Но чай пить не стал. Выпил жадно три ковша холодной воды. Спросил угрюмо и глухо:

- Где же зятья-то с бабами?

- Один-то уехал, а эти тут, во дворе, в телегах спать полегли. Боятся в избу...

- Ладно, пущай там переспят.

- А ты-то, Савелий, как? - Оробела и чуть слышно закончила: - За село-о к себе не пойдешь?

Не ответил. Сильно и слышно ступая по полу босыми ногами, прошел к старухиной постели. Деревянная кровать скрипнула, как охнула, под большой его тяжестью. Старуха, вздыхая, стала укладываться на скамье под окнами. Но Магара громко и отчетливо позвал:

- Ложись со мной.

И на шестом десятке лет, лютуя в грехе, как лютовал в молодые свои года, без слов, жесткой звериной лаской всю ночь ласкал и тревожил развяленное старостью женино тело.

А на утренней заре вдруг заплакал без слез и без слов глухим маятным воем:

- Савелий... Савелий!.. Смирись, сжалится господь! От гордыни от твоей шибко уж тебя обида пробирает.

- Молчи!

Сорвался с кровати и стал среди избы большой, лохматый, нескладный.

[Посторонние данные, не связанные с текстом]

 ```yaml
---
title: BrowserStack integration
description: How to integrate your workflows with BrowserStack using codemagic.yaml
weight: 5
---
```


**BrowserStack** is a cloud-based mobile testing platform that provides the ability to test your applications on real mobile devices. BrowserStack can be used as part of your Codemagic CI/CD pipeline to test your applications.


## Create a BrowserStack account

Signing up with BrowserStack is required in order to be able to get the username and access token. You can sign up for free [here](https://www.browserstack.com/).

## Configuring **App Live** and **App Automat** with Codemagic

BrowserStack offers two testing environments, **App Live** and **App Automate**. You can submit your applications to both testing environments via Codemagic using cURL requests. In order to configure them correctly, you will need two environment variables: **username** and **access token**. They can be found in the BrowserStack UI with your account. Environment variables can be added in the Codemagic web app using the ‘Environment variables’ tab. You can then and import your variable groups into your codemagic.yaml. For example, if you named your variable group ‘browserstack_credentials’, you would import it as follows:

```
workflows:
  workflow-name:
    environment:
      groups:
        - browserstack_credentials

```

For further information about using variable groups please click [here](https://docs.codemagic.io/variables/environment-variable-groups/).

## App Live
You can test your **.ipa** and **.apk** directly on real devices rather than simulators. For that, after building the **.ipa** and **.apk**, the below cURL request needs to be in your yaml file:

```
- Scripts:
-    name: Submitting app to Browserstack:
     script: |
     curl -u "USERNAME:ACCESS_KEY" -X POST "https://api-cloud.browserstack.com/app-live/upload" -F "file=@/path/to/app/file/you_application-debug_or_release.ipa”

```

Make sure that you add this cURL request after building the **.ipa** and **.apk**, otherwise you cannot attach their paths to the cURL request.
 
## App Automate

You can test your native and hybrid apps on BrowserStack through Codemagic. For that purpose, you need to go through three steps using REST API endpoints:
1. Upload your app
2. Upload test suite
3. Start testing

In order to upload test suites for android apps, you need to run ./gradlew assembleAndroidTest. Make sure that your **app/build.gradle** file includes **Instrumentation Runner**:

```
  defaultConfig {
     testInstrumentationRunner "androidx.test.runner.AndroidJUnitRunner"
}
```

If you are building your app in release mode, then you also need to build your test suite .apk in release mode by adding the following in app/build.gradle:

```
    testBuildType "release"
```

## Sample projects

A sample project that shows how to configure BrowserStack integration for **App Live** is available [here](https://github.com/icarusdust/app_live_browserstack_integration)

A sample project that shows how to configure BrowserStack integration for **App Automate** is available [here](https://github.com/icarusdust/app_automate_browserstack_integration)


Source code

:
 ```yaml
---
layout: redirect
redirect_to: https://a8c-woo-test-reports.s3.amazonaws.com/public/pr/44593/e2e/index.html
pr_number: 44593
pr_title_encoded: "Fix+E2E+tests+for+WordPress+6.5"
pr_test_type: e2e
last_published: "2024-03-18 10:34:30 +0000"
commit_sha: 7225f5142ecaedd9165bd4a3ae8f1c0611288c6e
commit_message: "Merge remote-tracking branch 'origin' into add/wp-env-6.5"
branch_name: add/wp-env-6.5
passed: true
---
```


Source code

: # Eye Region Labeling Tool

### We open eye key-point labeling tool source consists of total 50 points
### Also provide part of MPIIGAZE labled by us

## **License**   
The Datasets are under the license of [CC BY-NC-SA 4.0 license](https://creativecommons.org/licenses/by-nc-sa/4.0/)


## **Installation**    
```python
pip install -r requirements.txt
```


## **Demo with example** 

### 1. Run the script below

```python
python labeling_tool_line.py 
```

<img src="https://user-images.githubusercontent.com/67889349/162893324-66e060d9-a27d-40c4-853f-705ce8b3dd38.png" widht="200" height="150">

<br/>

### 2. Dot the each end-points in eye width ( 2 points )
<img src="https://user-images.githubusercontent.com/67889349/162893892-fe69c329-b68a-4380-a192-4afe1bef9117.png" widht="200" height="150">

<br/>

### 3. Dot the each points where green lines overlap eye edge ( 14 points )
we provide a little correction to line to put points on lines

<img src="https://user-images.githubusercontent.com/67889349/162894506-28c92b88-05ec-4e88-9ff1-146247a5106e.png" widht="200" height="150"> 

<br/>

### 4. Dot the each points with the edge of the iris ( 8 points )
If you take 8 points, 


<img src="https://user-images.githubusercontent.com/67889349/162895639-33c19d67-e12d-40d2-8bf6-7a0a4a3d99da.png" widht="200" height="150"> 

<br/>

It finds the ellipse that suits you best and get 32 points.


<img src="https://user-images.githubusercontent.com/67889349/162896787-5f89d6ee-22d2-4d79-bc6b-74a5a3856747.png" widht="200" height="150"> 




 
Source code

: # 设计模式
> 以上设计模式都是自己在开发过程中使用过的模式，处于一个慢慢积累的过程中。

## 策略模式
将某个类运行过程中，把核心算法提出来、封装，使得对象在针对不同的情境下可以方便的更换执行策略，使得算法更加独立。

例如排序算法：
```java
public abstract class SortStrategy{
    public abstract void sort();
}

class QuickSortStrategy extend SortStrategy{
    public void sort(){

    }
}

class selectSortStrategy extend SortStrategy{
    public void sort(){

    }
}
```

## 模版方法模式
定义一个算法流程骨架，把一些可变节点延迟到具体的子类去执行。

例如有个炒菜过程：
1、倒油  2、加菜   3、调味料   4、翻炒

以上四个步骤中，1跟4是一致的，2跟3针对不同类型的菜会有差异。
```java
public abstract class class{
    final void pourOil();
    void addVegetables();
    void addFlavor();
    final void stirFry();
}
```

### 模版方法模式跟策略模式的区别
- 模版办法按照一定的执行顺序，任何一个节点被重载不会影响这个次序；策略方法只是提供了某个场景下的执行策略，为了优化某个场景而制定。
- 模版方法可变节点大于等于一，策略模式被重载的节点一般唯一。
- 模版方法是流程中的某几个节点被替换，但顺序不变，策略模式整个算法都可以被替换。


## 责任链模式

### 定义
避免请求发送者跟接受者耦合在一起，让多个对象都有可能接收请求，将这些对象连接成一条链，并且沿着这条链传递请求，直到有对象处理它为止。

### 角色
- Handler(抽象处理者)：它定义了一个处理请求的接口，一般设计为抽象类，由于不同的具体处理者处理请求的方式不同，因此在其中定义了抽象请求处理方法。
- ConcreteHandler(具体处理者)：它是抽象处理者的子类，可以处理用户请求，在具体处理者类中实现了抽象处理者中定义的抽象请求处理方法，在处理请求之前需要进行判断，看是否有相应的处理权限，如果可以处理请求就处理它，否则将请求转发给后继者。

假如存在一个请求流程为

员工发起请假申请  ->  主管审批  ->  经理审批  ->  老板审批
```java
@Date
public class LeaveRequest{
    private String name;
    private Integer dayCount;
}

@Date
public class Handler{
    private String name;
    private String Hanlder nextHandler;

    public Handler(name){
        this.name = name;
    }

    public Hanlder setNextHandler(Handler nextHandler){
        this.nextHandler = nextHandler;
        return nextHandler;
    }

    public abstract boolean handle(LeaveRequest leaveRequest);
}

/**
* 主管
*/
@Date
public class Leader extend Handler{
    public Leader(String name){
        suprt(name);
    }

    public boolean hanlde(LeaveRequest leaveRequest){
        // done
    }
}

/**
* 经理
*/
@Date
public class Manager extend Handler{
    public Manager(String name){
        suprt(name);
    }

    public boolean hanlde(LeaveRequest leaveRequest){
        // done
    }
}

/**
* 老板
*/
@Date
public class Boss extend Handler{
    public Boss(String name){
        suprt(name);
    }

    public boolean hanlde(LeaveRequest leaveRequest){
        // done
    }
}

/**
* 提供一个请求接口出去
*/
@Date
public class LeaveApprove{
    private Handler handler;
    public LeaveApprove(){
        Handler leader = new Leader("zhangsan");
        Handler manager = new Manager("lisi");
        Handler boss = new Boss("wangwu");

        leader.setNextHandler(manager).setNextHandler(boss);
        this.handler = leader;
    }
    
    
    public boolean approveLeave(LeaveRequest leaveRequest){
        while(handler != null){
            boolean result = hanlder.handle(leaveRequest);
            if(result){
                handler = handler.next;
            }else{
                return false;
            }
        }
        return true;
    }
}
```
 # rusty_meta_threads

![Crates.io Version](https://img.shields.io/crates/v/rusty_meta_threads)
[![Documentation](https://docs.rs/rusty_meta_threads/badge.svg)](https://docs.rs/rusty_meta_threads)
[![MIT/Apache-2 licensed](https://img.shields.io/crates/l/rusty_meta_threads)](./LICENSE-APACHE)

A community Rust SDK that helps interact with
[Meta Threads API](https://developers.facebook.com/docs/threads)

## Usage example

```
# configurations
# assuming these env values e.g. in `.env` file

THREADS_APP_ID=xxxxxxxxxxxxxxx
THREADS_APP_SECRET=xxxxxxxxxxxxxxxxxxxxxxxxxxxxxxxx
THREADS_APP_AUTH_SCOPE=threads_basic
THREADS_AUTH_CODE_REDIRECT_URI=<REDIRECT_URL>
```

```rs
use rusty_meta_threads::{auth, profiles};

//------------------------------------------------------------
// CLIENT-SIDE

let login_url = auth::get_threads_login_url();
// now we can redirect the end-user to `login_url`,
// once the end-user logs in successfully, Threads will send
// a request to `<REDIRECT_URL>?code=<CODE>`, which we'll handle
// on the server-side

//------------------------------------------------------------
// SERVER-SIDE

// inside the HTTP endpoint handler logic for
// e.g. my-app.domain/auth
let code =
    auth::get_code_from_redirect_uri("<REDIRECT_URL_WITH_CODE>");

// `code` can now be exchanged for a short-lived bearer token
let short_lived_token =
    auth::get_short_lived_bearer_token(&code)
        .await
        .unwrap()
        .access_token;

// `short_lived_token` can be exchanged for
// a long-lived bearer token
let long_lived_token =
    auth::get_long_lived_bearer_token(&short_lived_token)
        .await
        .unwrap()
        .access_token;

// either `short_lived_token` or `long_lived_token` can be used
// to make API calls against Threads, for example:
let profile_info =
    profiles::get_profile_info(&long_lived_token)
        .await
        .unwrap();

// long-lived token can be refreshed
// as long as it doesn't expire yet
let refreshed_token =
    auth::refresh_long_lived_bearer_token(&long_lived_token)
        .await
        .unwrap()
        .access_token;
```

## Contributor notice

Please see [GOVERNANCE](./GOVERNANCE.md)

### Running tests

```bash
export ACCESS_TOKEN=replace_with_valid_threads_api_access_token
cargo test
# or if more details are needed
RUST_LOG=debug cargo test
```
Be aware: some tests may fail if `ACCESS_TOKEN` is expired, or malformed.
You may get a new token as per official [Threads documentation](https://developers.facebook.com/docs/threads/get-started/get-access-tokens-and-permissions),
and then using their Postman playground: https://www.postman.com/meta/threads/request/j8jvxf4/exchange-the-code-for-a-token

- Молчи, баба! Не твоей мозгой понять!.. Молчи! В грехе доживать буду! В блуде, пакости, в богохульстве!.. Душить, убивать буду! В большом грехе! Не допустил в великой праведности к ему притти, грешником великим явлюсь! На страшном суде не убоюсь, корить его буду!..

И бушевал опять до самого солнца восхода. Утром ушел из дому. До пасхи пропадал. На второй день праздника явился пьяный и буйный. С того дня в блуде, пьянстве, в драке первым в округе стал.

VI.

Третий год здешнюю степь все меряют. Второй год горы рвут. Землю, песок, дерево, железо возят. Роют, сыплют, насыпают, над дорогой железной колдуют. Езда по той дороге еще три года не то будет, не то нет.

Постройщики господа от войны здесь хоронятся. Не торопятся, видать, строить-то. Только и понастроили, что инженерам всяким хоромы. Бараки унылые, плохо сколоченные, да землянушки рабочей голытьбе из беженцев понастроили. Писальщикам, считальщикам своим готовые хорошие дома по всем деревням под конторы понакупали. Матвей Фаддеев не зря теперь кряхтит:

- Станции, да дистанции, а для мужика все одна надуванция!

Спервоначалу он постройкой доволен был. Крестьяне за продукты цену неслыханную брали с постройщиков, хорошо наживались. И не один Матвей тогда радовался. А теперь вот опять не только он, одноруким вернувшийся с войны, оттого нерадостным и на все плохое приметливым, а и другие старики и молодые поосновательнее вздыхать начали. Деньгам от инженеров, все постройщики повыше десятников под одним названием инженеров в округе ходили, - так деньгам тем, инженерским, не рады. Дурные деньги дуром и идут.